All lines from the one containing "2. **Cost Leader**" to the end of the entries below must be output exactly, and no other lines.

Plain-text document sources:
........

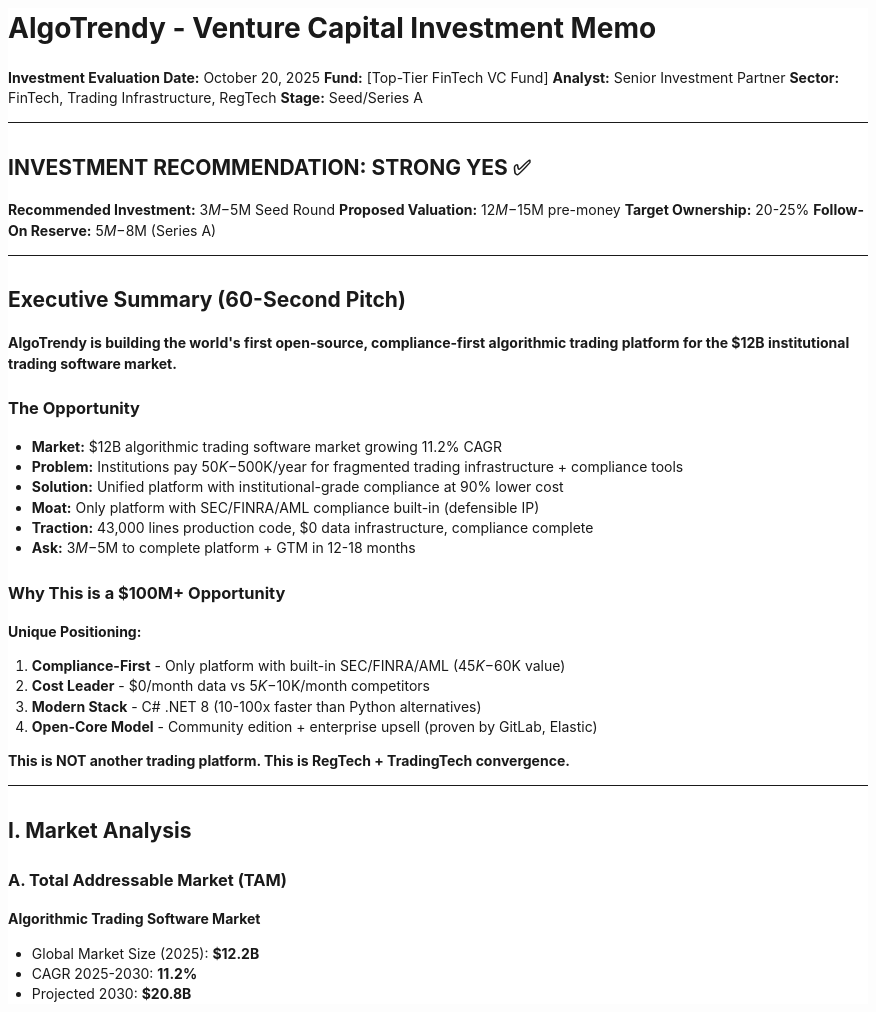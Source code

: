 # AlgoTrendy - Venture Capital Investment Memo

**Investment Evaluation Date:** October 20, 2025
**Fund:** [Top-Tier FinTech VC Fund]
**Analyst:** Senior Investment Partner
**Sector:** FinTech, Trading Infrastructure, RegTech
**Stage:** Seed/Series A

---

## INVESTMENT RECOMMENDATION: **STRONG YES** ✅

**Recommended Investment:** $3M-$5M Seed Round
**Proposed Valuation:** $12M-$15M pre-money
**Target Ownership:** 20-25%
**Follow-On Reserve:** $5M-$8M (Series A)

---

## Executive Summary (60-Second Pitch)

**AlgoTrendy is building the world's first open-source, compliance-first algorithmic trading platform for the $12B institutional trading software market.**

### The Opportunity
- **Market:** $12B algorithmic trading software market growing 11.2% CAGR
- **Problem:** Institutions pay $50K-$500K/year for fragmented trading infrastructure + compliance tools
- **Solution:** Unified platform with institutional-grade compliance at 90% lower cost
- **Moat:** Only platform with SEC/FINRA/AML compliance built-in (defensible IP)
- **Traction:** 43,000 lines production code, $0 data infrastructure, compliance complete
- **Ask:** $3M-$5M to complete platform + GTM in 12-18 months

### Why This is a $100M+ Opportunity

**Unique Positioning:**
1. **Compliance-First** - Only platform with built-in SEC/FINRA/AML ($45K-$60K value)
2. **Cost Leader** - $0/month data vs $5K-$10K/month competitors
3. **Modern Stack** - C# .NET 8 (10-100x faster than Python alternatives)
4. **Open-Core Model** - Community edition + enterprise upsell (proven by GitLab, Elastic)

**This is NOT another trading platform. This is RegTech + TradingTech convergence.**

---

## I. Market Analysis

### A. Total Addressable Market (TAM)

**Algorithmic Trading Software Market**
- Global Market Size (2025): **$12.2B**
- CAGR 2025-2030: **11.2%**
- Projected 2030: **$20.8B**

........

Your response:
2. **Cost Leader** - $0/month data vs $5K-$10K/month competitors
3. **Modern Stack** - C# .NET 8 (10-100x faster than Python alternatives)
4. **Open-Core Model** - Community edition + enterprise upsell (proven by GitLab, Elastic)

**This is NOT another trading platform. This is RegTech + TradingTech convergence.**

---

## I. Market Analysis

### A. Total Addressable Market (TAM)

**Algorithmic Trading Software Market**
- Global Market Size (2025): **$12.2B**
- CAGR 2025-2030: **11.2%**
- Projected 2030: **$20.8B**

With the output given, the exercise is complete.